This fall in the Midwest, and perhaps particularly in the Driftless Area, the leaf color has been over the top.
Breathtaking, heart-stopping gorgeous.
In the sun the leaves radiate color like stained glass, and on rainy days they take on an iridescent intensity.
Every day is a feast for the eyes.
Some years, the color is muted. It’s kind of — what? Was that fall?
But other years, like this year, the colors are astonishing, riveting, resplendent!
In our 11 years at Underhill, I don’t think I’ve ever seen an autumn quite so lovely. Our first autumn here was wonderful. I remember it particularly. But our relationship with our land had the giddiness of a honeymoon that year, and I probably would have found any autumn beyond beautiful.
Since then there has been a range from quite nice to wonderful autumns, but this year has knocked it out of the park. It’s not just my opinion. Everyone is talking about it. You can check fall color around the country and in years past at the Foliage Network . They agree that this is a prime autumn.
What creates these differences from year to year?
According to the USDA Forest Service the vividness of the display is created by 3 things:
- Leaf pigments
- Length of night
The 3 power-packed pigments in autumn’s palette:
- Chlorophyll – As we all know, this is what makes leaves green. Plants make chlorophyll to capture the energy of the sun and convert it into chemical energy which generates the sugars that plants need. Animals live by eating the energy-rich plants or by eating animals who have eaten the plants. The green of summer feeds us all.
- Carotenoids – They make the yellow, orange, and brown colors we see in corn, carrots and maple leaves. We humans value carotenoids because of their health benefits. They play a part in protecting us from baddies like cancer and eye disease.
- Anthocyanins – These give color to cranberries, red apples, blueberries. Anthocyanin pigments have been linked in folk medicine and recent research to a range of health benefits. According to the National Institutes of Health, the interactions of these phytochemicals are very subtle, and we don’t understand it very well yet, but a lot of effort is being poured into figuring them out.
Both chlorophyll and carotenoids are doing their thing in leaves all summer, but the chlorophyll is the only one we see. Then in the autumn when plant leave cells are full of sugars, the bright light triggers production of most of the anthocyanins.
As the nights lengthen, chlorophyll production slows down and then stops, and as the chlorophyll disappears, the curtain goes up on all those yellows and oranges, reds and purples we know and love.
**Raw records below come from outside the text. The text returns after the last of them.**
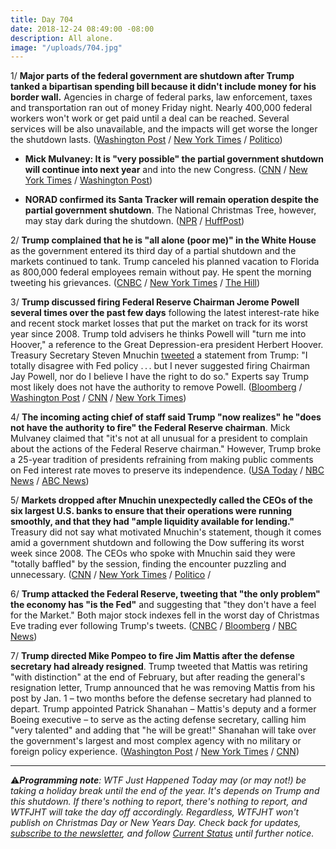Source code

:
 ```yaml
---
title: Day 704
date: 2018-12-24 08:49:00 -08:00
description: All alone.
image: "/uploads/704.jpg"
---
```


1/ **Major parts of the federal government are shutdown after Trump tanked a bipartisan spending bill because it didn't include money for his border wall.** Agencies in charge of federal parks, law enforcement, taxes and transportation ran out of money Friday night. Nearly 400,000 federal workers won't work or get paid until a deal can be reached. Several services will be also unavailable, and the impacts will get worse the longer the shutdown lasts. ([Washington Post](https://www.washingtonpost.com/politics/trump-leans-on-mcconnell-to-pass-spending-bill-with-border-funding-in-senate/2018/12/21/31bb453a-0517-11e9-b5df-5d3874f1ac36_story.html?utm_term=.1426246a184b) / [New York Times](https://www.nytimes.com/2018/12/21/us/politics/trump-shutdown-border-wall.html) / [Politico](https://www.politico.com/story/2018/12/21/senate-trump-wall-1072331))

* **Mick Mulvaney: It is "very possible" the partial government shutdown will continue into next year** and into the new Congress. ([CNN](https://www.cnn.com/2018/12/23/politics/mick-mulvaney-shutdown/index.html) / [New York Times](https://www.nytimes.com/2018/12/23/us/politics/shutdown-trump-democrats.html) / [Washington Post](https://www.washingtonpost.com/business/economy/very-possible-shutdown-could-last-into-new-year-white-house-budget-director-mick-mulvaney-says/2018/12/23/2e6de67c-06bf-11e9-a3f0-71c95106d96a_story.html))

* **NORAD confirmed its Santa Tracker will remain operation despite the partial government shutdown**. The National Christmas Tree, however, may stay dark during the shutdown. ([NPR](https://www.npr.org/2018/12/23/679646329/santa-tracker-unaffected-by-government-shutdown-norad-says) / [HuffPost](https://www.huffingtonpost.com/entry/national-christmas-tree-dark-shutdown_us_5c20c286e4b0407e907d3b90))

2/ **Trump complained that he is "all alone (poor me)" in the White House** as the government entered its third day of a partial shutdown and the markets continued to tank. Trump canceled his planned vacation to Florida as 800,000 federal employees remain without pay. He spent the morning tweeting his grievances. ([CNBC](https://www.cnbc.com/2018/12/24/trump-spends-christmas-eve-attacking-enemies-blasting-the-fed.html) / [New York Times](https://www.nytimes.com/2018/12/24/us/politics/trump-tweets-christmas-eve.html) / [The Hill](https://thehill.com/homenews/administration/422759-trump-i-am-all-alone-in-the-white-house-waiting-on-dems-for-deal))

3/ **Trump discussed firing Federal Reserve Chairman Jerome Powell several times over the past few days** following the latest interest-rate hike and recent stock market losses that put the market on track for its worst year since 2008. Trump told advisers he thinks Powell will "turn me into Hoover," a reference to the Great Depression-era president Herbert Hoover. Treasury Secretary Steven Mnuchin [tweeted](https://twitter.com/stevenmnuchin1/status/1076614027093061632?ref_src=twsrc%5Etfw%7Ctwcamp%5Etweetembed%7Ctwterm%5E1076614027093061632&ref_url=https%3A%2F%2Fabcnews.go.com%2FPolitics%2Ftrump-recognizes-doesnt-authority-fire-fed-chairman-mulvaney%2Fstory%3Fid%3D59977720) a statement from Trump: "I totally disagree with Fed policy . . . but I never suggested firing Chairman Jay Powell, nor do I believe I have the right to do so." Experts say Trump most likely does not have the authority to remove Powell. ([Bloomberg](https://www.bloomberg.com/news/articles/2018-12-22/trump-said-to-discuss-firing-fed-s-powell-after-latest-rate-hike) / [Washington Post](https://www.washingtonpost.com/business/economy/exasperated-over-the-market-plunge-trump-asks-advisers-whether-he-can-fire-federal-reserve-chairman-jerome-powell/2018/12/22/a71b8df2-0635-11e9-9122-82e98f91ee6f_story.html) / [CNN](https://www.cnn.com/2018/12/22/politics/trump-jerome-powell-fire-interest-rate-hike/index.html) / [New York Times](https://www.nytimes.com/2018/12/23/us/mick-mulvaney-steve-mnuchin-twitter.html))

4/ **The incoming acting chief of staff said Trump "now realizes" he "does not have the authority to fire" the Federal Reserve chairman**. Mick Mulvaney claimed that "it's not at all unusual for a president to complain about the actions of the Federal Reserve chairman." However, Trump broke a 25-year tradition of presidents refraining from making public comments on Fed interest rate moves to preserve its independence. ([USA Today](https://www.usatoday.com/story/money/2018/12/23/mulvaney-trump-now-realizes-he-cant-fire-fed-chief-jerome-powell/2403176002/) / [NBC News](https://www.nbcnews.com/politics/donald-trump/trump-knows-he-can-t-fire-fed-chair-jerome-powell-n951426) / [ABC News](https://abcnews.go.com/Politics/trump-recognizes-doesnt-authority-fire-fed-chairman-mulvaney/story?id=59977720))

5/ **Markets dropped after Mnuchin unexpectedly called the CEOs of the six largest U.S. banks to ensure that their operations were running smoothly, and that they had "ample liquidity available for lending."** Treasury did not say what motivated Mnuchin's statement, though it comes amid a government shutdown and following the Dow suffering its worst week since 2008. The CEOs who spoke with Mnuchin said they were "totally baffled" by the session, finding the encounter puzzling and unnecessary. ([CNN](https://www.cnn.com/2018/12/24/investing/stock-market-today-dow/index.html) / [New York Times](https://www.nytimes.com/2018/12/24/business/stock-markets.html) / [Politico](https://www.politico.com/story/2018/12/23/mnuchin-banks-market-stability-1074807) /

6/ **Trump attacked the Federal Reserve, tweeting that "the only problem" the economy has "is the Fed"** and suggesting that "they don't have a feel for the Market." Both major stock indexes fell in the worst day of Christmas Eve trading ever following Trump's tweets. ([CNBC](https://www.cnbc.com/2018/12/24/us-stock-futures-fall-slightly-as-the-dow-attempts-to-rebound-from-its-worst-week-in-a-decade.html) / [Bloomberg](https://www.bloomberg.com/news/articles/2018-12-24/trump-blasts-federal-reserve-as-u-s-economy-s-only-problem) / [NBC News](https://www.nbcnews.com/business/markets/dow-drops-653-points-worst-christmas-eve-trading-day-ever-n951661))

7/ **Trump directed Mike Pompeo to fire Jim Mattis after the defense secretary had already resigned**. Trump tweeted that Mattis was retiring "with distinction" at the end of February, but after reading the general's resignation letter, Trump announced that he was removing Mattis from his post by Jan. 1 – two months before the defense secretary had planned to depart. Trump appointed Patrick Shanahan – Mattis's deputy and a former Boeing executive – to serve as the acting defense secretary, calling him "very talented" and adding that "he will be great!" Shanahan will take over the government's largest and most complex agency with no military or foreign policy experience. ([Washington Post](https://www.washingtonpost.com/politics/trump-forces-mattis-out-two-months-early-names-shanahan-acting-defense-secretary/2018/12/23/b78a0478-06d2-11e9-a3f0-71c95106d96a_story.html) / [New York Times](https://www.nytimes.com/2018/12/23/us/politics/trump-mattis.html) / [CNN](https://www.cnn.com/2018/12/24/politics/who-is-patrick-shanahan-acting-defense-department-secretary/index.html))

---

⚠️***Programming note**: WTF Just Happened Today may (or may not!) be taking a holiday break until the end of the year. It's depends on Trump and this shutdown. If there's nothing to report, there's nothing to report, and WTFJHT will take the day off accordingly. Regardless, WTFJHT won't publish on Christmas Day or New Years Day. Check back for updates, [subscribe to the newsletter](https://whatthefuckjusthappenedtoday.com/subscribe/), and follow [Current Status](https://currentstatus.io/) until further notice.*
The weather we are having while that happens affects the extent and brilliance of fall color.
WHAT MAKES AN AMAZING FALL COLOR YEAR LIKE THIS ONE?
Getting a series of warm, sunny days and cool, crisp but not freezing nights is apparently the win/win combo. Not only are these conditions pleasant to experience, but they set the stage for the best fall color.
Because the carotenoids are already in the leaves, the yellows don’t change a lot from year to year, but the warm days enhance sugar production in the leaves, while cool nights and the seasonal closing of veins trap the sugar in the leaves. These are the conditions (see above) that spur production of the brilliant anthocyanin pigments that manifest as reds, purples and crimsons.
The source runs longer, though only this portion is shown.